What to work on:
Counting only lines that contain "these", how many are there in the records below? Give the figure alone.

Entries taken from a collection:
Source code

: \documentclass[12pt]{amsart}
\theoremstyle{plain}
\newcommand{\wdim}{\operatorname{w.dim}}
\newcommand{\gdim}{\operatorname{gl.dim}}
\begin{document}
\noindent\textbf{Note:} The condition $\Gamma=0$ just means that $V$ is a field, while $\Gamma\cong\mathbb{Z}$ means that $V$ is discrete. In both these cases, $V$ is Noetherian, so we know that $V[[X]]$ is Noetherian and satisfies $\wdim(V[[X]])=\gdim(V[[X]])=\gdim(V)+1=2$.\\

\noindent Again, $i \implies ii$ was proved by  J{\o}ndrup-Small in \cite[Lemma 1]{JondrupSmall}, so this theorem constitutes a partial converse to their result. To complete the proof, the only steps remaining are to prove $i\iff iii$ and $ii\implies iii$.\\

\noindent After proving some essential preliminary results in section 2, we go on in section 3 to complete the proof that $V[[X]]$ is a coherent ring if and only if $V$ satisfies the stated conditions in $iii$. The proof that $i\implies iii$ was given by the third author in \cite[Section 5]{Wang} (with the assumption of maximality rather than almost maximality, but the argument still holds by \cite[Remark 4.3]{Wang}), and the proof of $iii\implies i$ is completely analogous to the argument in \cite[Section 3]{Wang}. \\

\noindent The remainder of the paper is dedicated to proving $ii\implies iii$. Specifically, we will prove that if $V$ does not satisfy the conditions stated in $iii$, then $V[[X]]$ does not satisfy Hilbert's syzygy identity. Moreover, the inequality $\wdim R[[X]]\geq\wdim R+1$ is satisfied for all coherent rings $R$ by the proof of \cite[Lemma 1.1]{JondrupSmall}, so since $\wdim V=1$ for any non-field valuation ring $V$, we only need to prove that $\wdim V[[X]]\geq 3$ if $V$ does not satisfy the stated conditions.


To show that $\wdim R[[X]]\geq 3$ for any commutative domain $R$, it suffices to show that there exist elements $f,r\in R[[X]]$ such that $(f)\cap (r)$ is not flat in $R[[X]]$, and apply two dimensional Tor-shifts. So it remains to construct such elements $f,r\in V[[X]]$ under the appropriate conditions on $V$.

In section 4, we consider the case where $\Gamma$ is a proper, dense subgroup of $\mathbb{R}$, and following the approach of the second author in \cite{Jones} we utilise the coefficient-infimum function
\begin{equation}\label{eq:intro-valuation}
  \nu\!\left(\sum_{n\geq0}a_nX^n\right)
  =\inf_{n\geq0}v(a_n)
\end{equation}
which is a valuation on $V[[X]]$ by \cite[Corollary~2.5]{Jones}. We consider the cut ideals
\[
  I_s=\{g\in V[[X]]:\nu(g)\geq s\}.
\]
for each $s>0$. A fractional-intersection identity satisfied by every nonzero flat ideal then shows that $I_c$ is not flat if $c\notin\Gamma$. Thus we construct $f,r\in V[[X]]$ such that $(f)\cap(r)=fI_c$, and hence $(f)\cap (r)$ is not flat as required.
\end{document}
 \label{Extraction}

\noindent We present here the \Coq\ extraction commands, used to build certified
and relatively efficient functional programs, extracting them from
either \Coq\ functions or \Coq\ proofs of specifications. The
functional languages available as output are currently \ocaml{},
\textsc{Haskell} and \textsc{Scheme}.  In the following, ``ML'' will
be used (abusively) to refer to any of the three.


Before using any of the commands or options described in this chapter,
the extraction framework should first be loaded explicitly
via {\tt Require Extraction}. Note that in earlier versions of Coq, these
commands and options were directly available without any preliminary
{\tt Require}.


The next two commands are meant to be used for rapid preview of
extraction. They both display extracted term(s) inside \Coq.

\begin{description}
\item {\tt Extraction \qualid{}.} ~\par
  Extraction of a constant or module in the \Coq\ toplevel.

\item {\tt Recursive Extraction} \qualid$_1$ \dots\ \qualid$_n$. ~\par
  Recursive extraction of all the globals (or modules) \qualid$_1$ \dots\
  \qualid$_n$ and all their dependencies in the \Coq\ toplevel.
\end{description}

Answer below:
2